Plain-text document sources
[Start of Attachment]
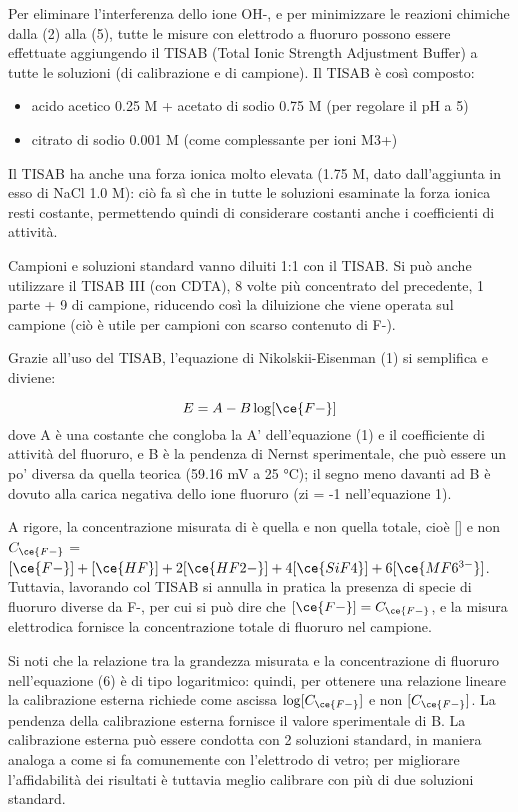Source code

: Per eliminare l'interferenza dello ione OH-, e per minimizzare le reazioni chimiche dalla (2) alla (5), tutte le misure con elettrodo a fluoruro possono essere effettuate aggiungendo il TISAB (Total Ionic Strength Adjustment Buffer) a tutte le soluzioni (di calibrazione e di campione). Il TISAB è così composto:
\begin{itemize}
\item acido acetico 0.25 M + acetato di sodio 0.75 M (per regolare il pH a 5)
\item citrato di sodio 0.001 M (come complessante per ioni M3+)
\end{itemize}

Il TISAB ha anche una forza ionica molto elevata (1.75 M, dato dall'aggiunta in esso di NaCl 1.0 M): ciò fa sì che in tutte le soluzioni esaminate la forza ionica resti costante, permettendo quindi di considerare costanti anche i coefficienti di attività.

Campioni e soluzioni standard vanno diluiti 1:1 con il TISAB. Si può anche utilizzare il TISAB III (con CDTA), 8 volte più concentrato del precedente, 1 parte + 9 di campione, riducendo così la diluizione che viene operata sul campione (ciò è utile per campioni con scarso contenuto di F-).

Grazie all'uso del TISAB, l'equazione di Nikolskii-Eisenman (1) si semplifica e diviene:

\begin{equation} \label{eq:laboratorio:6}
E = A - B\log [\ce{F-}]
\end{equation}
dove A è una costante che congloba la A' dell'equazione (1) e il coefficiente di attività del fluoruro, e B è la pendenza di Nernst sperimentale, che può essere un po' diversa da quella teorica (59.16 mV a 25 °C); il segno meno davanti ad B è dovuto alla carica negativa dello ione fluoruro (zi = -1 nell'equazione 1).

A rigore, la concentrazione misurata di  è quella  e non quella totale, cioè [] e non $C_{\ce{F-}}$ = $[\ce{F-}] + [\ce{HF}] + 2[\ce{HF2-}] + 4[\ce{SiF4}] + 6[\ce{MF6^{3-}}]$. Tuttavia, lavorando col TISAB si annulla in pratica la presenza di specie di fluoruro diverse da F-, per cui si può dire che $[\ce{F-}] = C_{\ce{F-}}$, e la misura elettrodica fornisce la concentrazione totale di fluoruro nel campione.

Si noti che la relazione tra la grandezza misurata e la concentrazione di fluoruro nell'equazione (6) è di tipo logaritmico: quindi, per ottenere una relazione lineare la calibrazione esterna richiede come ascissa $\log [C_{\ce{F-}}]$ e non $[C_{\ce{F-}}]$. La pendenza della calibrazione esterna fornisce il valore sperimentale di B. La calibrazione esterna può essere condotta con 2 soluzioni standard, in maniera analoga a come si fa comunemente con l'elettrodo di vetro; per migliorare l'affidabilità dei risultati è tuttavia meglio calibrare con più di due soluzioni standard.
[End of Attachment]
ASSIGNMENT:
What you give back should be exactly the lines from the top of the data above down to and including the line with "per ioni M3+)", minus any pictures.

YOUR RESPONSE:
Source code

: Per eliminare l'interferenza dello ione OH-, e per minimizzare le reazioni chimiche dalla (2) alla (5), tutte le misure con elettrodo a fluoruro possono essere effettuate aggiungendo il TISAB (Total Ionic Strength Adjustment Buffer) a tutte le soluzioni (di calibrazione e di campione). Il TISAB è così composto:
\begin{itemize}
\item acido acetico 0.25 M + acetato di sodio 0.75 M (per regolare il pH a 5)
\item citrato di sodio 0.001 M (come complessante per ioni M3+)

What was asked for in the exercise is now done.